アスワス・ダモダラン ニューヨーク大学教授が、世界のほとんどの国の株式リスクプレミアムを計算し続けている理由を話している。
ダモダラン教授は定期的に、価値評価に必要となる様々なパラメーターを計算し大学のウェブサイトで公表している。
特に米国や諸外国の株式リスクプレミアムについては、グローバル投資家にとって関心の的だ。
なぜ先進国からアフリカに至るまで計算を続けるのかBogleheadsから尋ねられ、教授は話し出した。
「ワケがあってやってるんだよ。」
もはや米企業など存在しない。
それらは多国籍企業であり、たまたま歴史の偶然で米国を本拠にしているだけなんだ。
ダモダラン教授は、将来キャッシュフローをリスクに応じた割引率で割り引く企業価値評価の本質に立ち返っている。
「なぜこれが重要かといえば、企業のリスクとはどこで設立されたかでなく、どこで事業を行っているかによるからだ。
・・・
私のウェブサイトのデータのほとんどは、私が完全に自己中心的である必要があるから計算しているんだ。」
30年前から始めたという国別計算は、多国籍企業の外国へのエクスポージャーを反映するためのものだという。
これは知恵のある実務家の多くが疑問に抱いてきたテーマだろう。
米企業でなくとも、日本企業もまた外国エクスポージャーの多い企業が多い。
ある銘柄は米国、ある銘柄は中国、あるいは総合商社のように無数の国々のエクスポージャーを抱える企業も多い。
その価値評価に日本のリスクフリー金利、日本の株式リスクプレミアムを用いればよいのか?
理論上は、キャッシュフローを国ごとに分けて別個の割引率を用いるということになるが、個別銘柄に対しそれを実践している人は皆無に近いのではないか。

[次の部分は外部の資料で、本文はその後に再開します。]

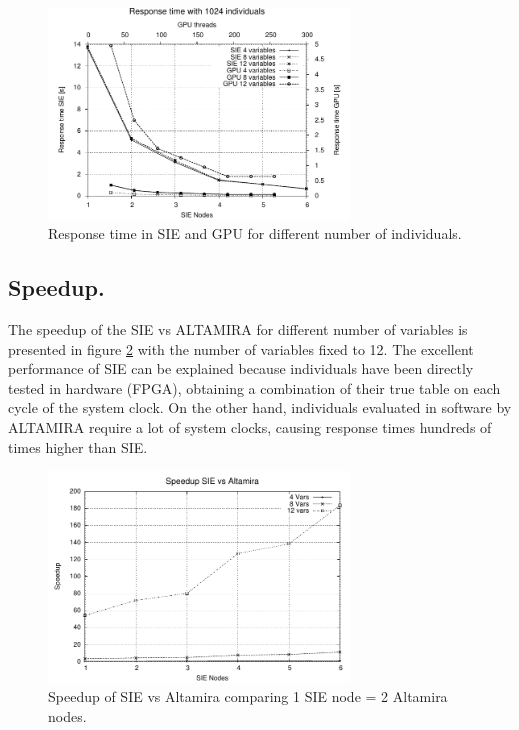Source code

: \documentclass[runningheads,a4paper]{llncs}
\begin{document}
\begin{figure}[h!]
\begin{center} 
\includegraphics[width=8cm]{./images/response_time_1024indiv_gpu} 
\end{center}
\caption{Response time in SIE and GPU for different number of individuals.}
\label{fig:rt_indv2}
\end{figure}



\subsection{Speedup.}
The speedup of the SIE vs ALTAMIRA for different number of variables is presented in figure \ref{fig:speedup1} with the number of variables fixed to 12. The excellent performance of SIE can be explained because individuals have been directly tested in hardware (FPGA), obtaining a combination of their true table on each cycle of the system clock. On the other hand, individuals evaluated in software by ALTAMIRA require a lot of system clocks, causing response times hundreds of times higher than SIE.                                                     

\begin{figure}[h!]
\begin{center} 
\includegraphics[width=8cm]{./images/speedup_sie_vs_altamira} 
\end{center}
\caption{Speedup of SIE vs Altamira comparing 1 SIE node = 2 Altamira nodes.}
\label{fig:speedup1}
\end{figure}
\end{document}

1つの自己欺瞞は、外国エクスポージャーが銘柄のβリスクに反映されていると解釈し、日本のリスクフリー金利と株式リスクプレミアムを用いるという考えだ。
しかし、それが理論的に正しいという証明はない。
仮にある1つの外国へのエクスポージャーが極めて大きい企業があったとして、このやり方が正しいやり方ではないのは明らかだ。
この問題は、外国資産の評価に用いる将来の為替レート予想と同様、実務上かなり悩ましい問題だ。

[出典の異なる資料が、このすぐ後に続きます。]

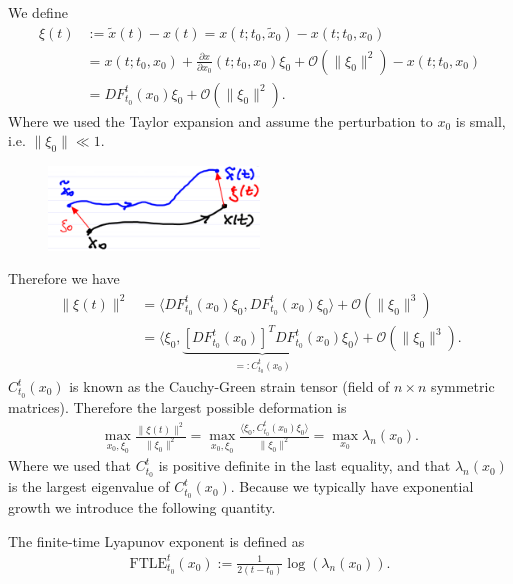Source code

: \begin{ex}
	We define 
	\begin{align}
		 {\xi}(t) &:= \tilde{ {x}}(t) -  {x}(t) =  {x}(t; t_0, \tilde{ {x}}_0) -  {x}(t; t_0,  {x}_0)\\
		       &=  {x}(t; t_0,  {x}_0) + \frac{\partial  {x}}{\partial  {x}_0}(t; t_0,  {x}_0) {\xi}_0 + \mathcal{O}( \| {\xi}_0 \|^2) -  {x}(t; t_0,  {x}_0) \\
		       &= DF_{t_0}^{t}( {x}_0) {\xi}_0 + \mathcal{O}( \| {\xi}_0 \|^2).
	\end{align}
	Where we used the Taylor expansion and assume the perturbation to $ {x}_0$ is small, i.e. $ \| {\xi}_0 \| \ll 1$.
	\begin{figure}[h!]
		\centering
		\includegraphics[width=0.5\textwidth]{figures/ch1/8dispersion.png}
	\end{figure}
	Therefore we have
	\begin{align}
		 \| {\xi}(t) \|^2 &= \langle DF_{t_0}^{t}( {x}_0)  {\xi}_0, DF_{t_0}^{t}( {x}_0) {\xi}_0 \rangle + \mathcal{O}( \| {\xi}_0 \|^3) \\
			   &= \langle  {\xi}_0, \underbrace{\left[ DF_{t_0}^{t}( {x}_0) \right]^T DF_{t_0}^{t}( {x}_0)}_{=: C_{t_0}^{t}( {x}_0)}  {\xi}_0 \rangle + \mathcal{O}( \| {\xi}_0 \|^3).
	\end{align}
	$C_{t_0}^{t}( {x}_0)$ is known as the Cauchy-Green strain tensor (field of $n\times n$ symmetric matrices).
	Therefore the largest possible deformation is
	\begin{align}
		\max_{ {x}_0, {\xi}_0} \frac{ \| {\xi}(t) \|^2}{ \| {\xi}_0 \|^2} = \max_{ {x}_0,  {\xi}_0}\frac{\langle  {\xi}_0, C_{t_0}^{t}( {x}_0)  {\xi}_0 \rangle}{ \| {\xi}_0 \|^2} = \max_{ {x}_0} \lambda_{n}( {x}_0).
	\end{align}
	Where we used that $C_{t_0}^{t}$ is positive definite in the last equality, and that $\lambda_n( {x}_0)$ is the largest eigenvalue of $C_{t_0}^{t}( {x}_0)$. Because we typically have exponential growth we introduce the following quantity.	
\end{ex}
\begin{definition}
	The finite-time Lyapunov exponent is defined as
	\begin{align}
		\boxed{ \textrm{FTLE} _{t_0}^{t}( {x}_0) := \frac{1}{2(t-t_0)} \log(\lambda_n( {x}_0)).}
	\end{align}
\end{definition}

「次の10年の成長がインドから来るとしたら、インドの株式リスクプレミアムの動向を追わなくてよいの?」
ダモダラン教授は問うている。
この問題は特に新興国市場投資、新興国市場へのエクスポージャーが大きな場合に顕在化してくるという。
ブラジル、インド、インドネシア、一部のアフリカに投資する場合、株式リスクプレミアムは高くなければいけない。・・・
とても簡単なやり方として、格付AAAに近くほぼ安全な成熟市場については米国のプレミアムを用い、リスクが高いと思う国に追加のプレミアムを乗せることから始める方法がある。
・・・これら市場にはショックが起こりうるからだ。